Олегыч медленно поднялся:
– Да не знаю… Не был я нигде… Точно.
– Я ж тебе бошку щас проломлю. Говори, кому продал? – Бешенство дяди сменилось холодной, самой страшной, решимостью. – Каждый день чего-нибудь тащишь…
– Да я…
– Ты это, ты!.. Ты башкой не дрыгай. Ворьё! Зря я тебя вилами тогда не пырнул, пожалел племяша… Где дрель? Кому продал, гаденыш?

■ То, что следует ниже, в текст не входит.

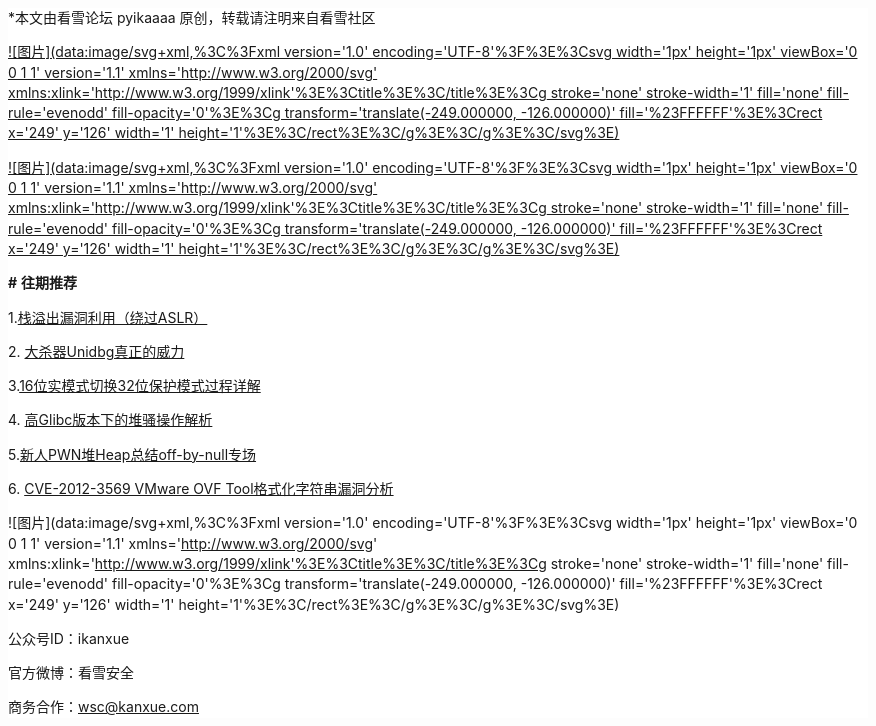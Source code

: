 \*本文由看雪论坛 pyikaaaa 原创，转载请注明来自看雪社区

[!\[图片\](data:image/svg+xml,%3C%3Fxml version='1.0' encoding='UTF-8'%3F%3E%3Csvg width='1px' height='1px' viewBox='0 0 1 1' version='1.1' xmlns='http://www.w3.org/2000/svg' xmlns:xlink='http://www.w3.org/1999/xlink'%3E%3Ctitle%3E%3C/title%3E%3Cg stroke='none' stroke-width='1' fill='none' fill-rule='evenodd' fill-opacity='0'%3E%3Cg transform='translate(-249.000000, -126.000000)' fill='%23FFFFFF'%3E%3Crect x='249' y='126' width='1' height='1'%3E%3C/rect%3E%3C/g%3E%3C/g%3E%3C/svg%3E)](http://mp.weixin.qq.com/s?__biz=MjM5NTc2MDYxMw==&mid=2458396801&idx=1&sn=2d13a137f3d17766558e8689d48fd341&chksm=b18f180b86f8911d25d2ff9e0c50068c4e202187e72f9b77fe1bfcfcc14ffd662805264c7dab&scene=21#wechat_redirect)

[!\[图片\](data:image/svg+xml,%3C%3Fxml version='1.0' encoding='UTF-8'%3F%3E%3Csvg width='1px' height='1px' viewBox='0 0 1 1' version='1.1' xmlns='http://www.w3.org/2000/svg' xmlns:xlink='http://www.w3.org/1999/xlink'%3E%3Ctitle%3E%3C/title%3E%3Cg stroke='none' stroke-width='1' fill='none' fill-rule='evenodd' fill-opacity='0'%3E%3Cg transform='translate(-249.000000, -126.000000)' fill='%23FFFFFF'%3E%3Crect x='249' y='126' width='1' height='1'%3E%3C/rect%3E%3C/g%3E%3C/g%3E%3C/svg%3E)](https://mp.weixin.qq.com/s?__biz=MjM5NTc2MDYxMw==&mid=2458387399&idx=2&sn=38495add2a3a3677b2c436581c07e432&scene=21#wechat_redirect)

**#** **往期推荐**

1.[栈溢出漏洞利用（绕过ASLR）](http://mp.weixin.qq.com/s?__biz=MjM5NTc2MDYxMw==&mid=2458396195&idx=2&sn=3517949e465cddf16e347f801bfebe1f&chksm=b18f16a986f89fbf85b00510bee4577728c95cc58d9be79a2b5f09896c5c44f691c637791853&scene=21#wechat_redirect)

2. [大杀器Unidbg真正的威力](http://mp.weixin.qq.com/s?__biz=MjM5NTc2MDYxMw==&mid=2458395762&idx=2&sn=f9662663e130096ffd01c86658813742&chksm=b18f14f886f89dee2fbc6e37a4aae1252e578f2a4abeae40b238a3f850069bd25c10a226000e&scene=21#wechat_redirect)

3.[16位实模式切换32位保护模式过程详解](http://mp.weixin.qq.com/s?__biz=MjM5NTc2MDYxMw==&mid=2458392978&idx=2&sn=10921a9bf6c258c747315bcc91d4e18c&chksm=b18f291886f8a00e68389072d7e64fd9c93ee9daacbf236a9cb8028134519fad7740ce0f4756&scene=21#wechat_redirect)

4. [高Glibc版本下的堆骚操作解析](http://mp.weixin.qq.com/s?__biz=MjM5NTc2MDYxMw==&mid=2458392560&idx=1&sn=73533c60d701ad5816545520bc889135&chksm=b18f277a86f8ae6ce880fd532b70bbbb70180859299f7476bd1d3033a43ea7e0b3fb6709c460&scene=21#wechat_redirect)

5.[新人PWN堆Heap总结off-by-null专场](http://mp.weixin.qq.com/s?__biz=MjM5NTc2MDYxMw==&mid=2458392540&idx=1&sn=75525c0ee1d799edbf118b4e19b81e3a&chksm=b18f275686f8ae40bacfec040a64b645227ce1f5554cdc5e95c337b63573d1ec67a57bebec01&scene=21#wechat_redirect)

6. [CVE-2012-3569 VMware OVF Tool格式化字符串漏洞分析](http://mp.weixin.qq.com/s?__biz=MjM5NTc2MDYxMw==&mid=2458392532&idx=1&sn=009b3954d88c8732df14e2d442e6cf04&chksm=b18f275e86f8ae48ec217fc9b28c98cdcfa94822de52fd359c75d81de835ce23605f46fcdf79&scene=21#wechat_redirect)

!\[图片\](data:image/svg+xml,%3C%3Fxml version='1.0' encoding='UTF-8'%3F%3E%3Csvg width='1px' height='1px' viewBox='0 0 1 1' version='1.1' xmlns='http://www.w3.org/2000/svg' xmlns:xlink='http://www.w3.org/1999/xlink'%3E%3Ctitle%3E%3C/title%3E%3Cg stroke='none' stroke-width='1' fill='none' fill-rule='evenodd' fill-opacity='0'%3E%3Cg transform='translate(-249.000000, -126.000000)' fill='%23FFFFFF'%3E%3Crect x='249' y='126' width='1' height='1'%3E%3C/rect%3E%3C/g%3E%3C/g%3E%3C/svg%3E)

公众号ID：ikanxue

官方微博：看雪安全

商务合作：wsc@kanxue.com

– Не брал я дрель вашу! Не видел! – вдруг со злой обидой завизжал Олегыч. – Я на пруду весь день!.. Блин, теперь ту банку бензина всю жизнь помнить, что ли?! Ничего я не брал с тех пор!
– А на что пьешь? – Дядя кивнул на стол и пошевелил пальцами, сжимавшими молоток. – На что пьете? А?
– Да-а… ну как… – Олегыч замялся, даже, кажется, приготовился сдаться и тут же торопливо затараторил: – Да вот Дрюня… Андрей угостил! Перед отъездом посидеть позвал! Вот он, он в городе учится. Уедет скоро… Решили…
Дядя пригляделся к Андрею:
– Это Грачёвых сын?
– Ну да, да! – Олегыч затряс головой, явно почувствовав близость своей победы. – Вот встретились, посидеть решили. Литрушку спирта… Скажи ты, Дрюнь!
Андрей хотел сказать – сам еще не зная, что именно, – но вместо слов послышался хрип. Прокашлялся и тогда уж ответил внятно, твердо:
– Да, на мои деньги. Мы еще утром договорились. У магазина…
– А я у Дарченковых спирт покупал, – добавил Ленур. – На Дрюнин полтинник.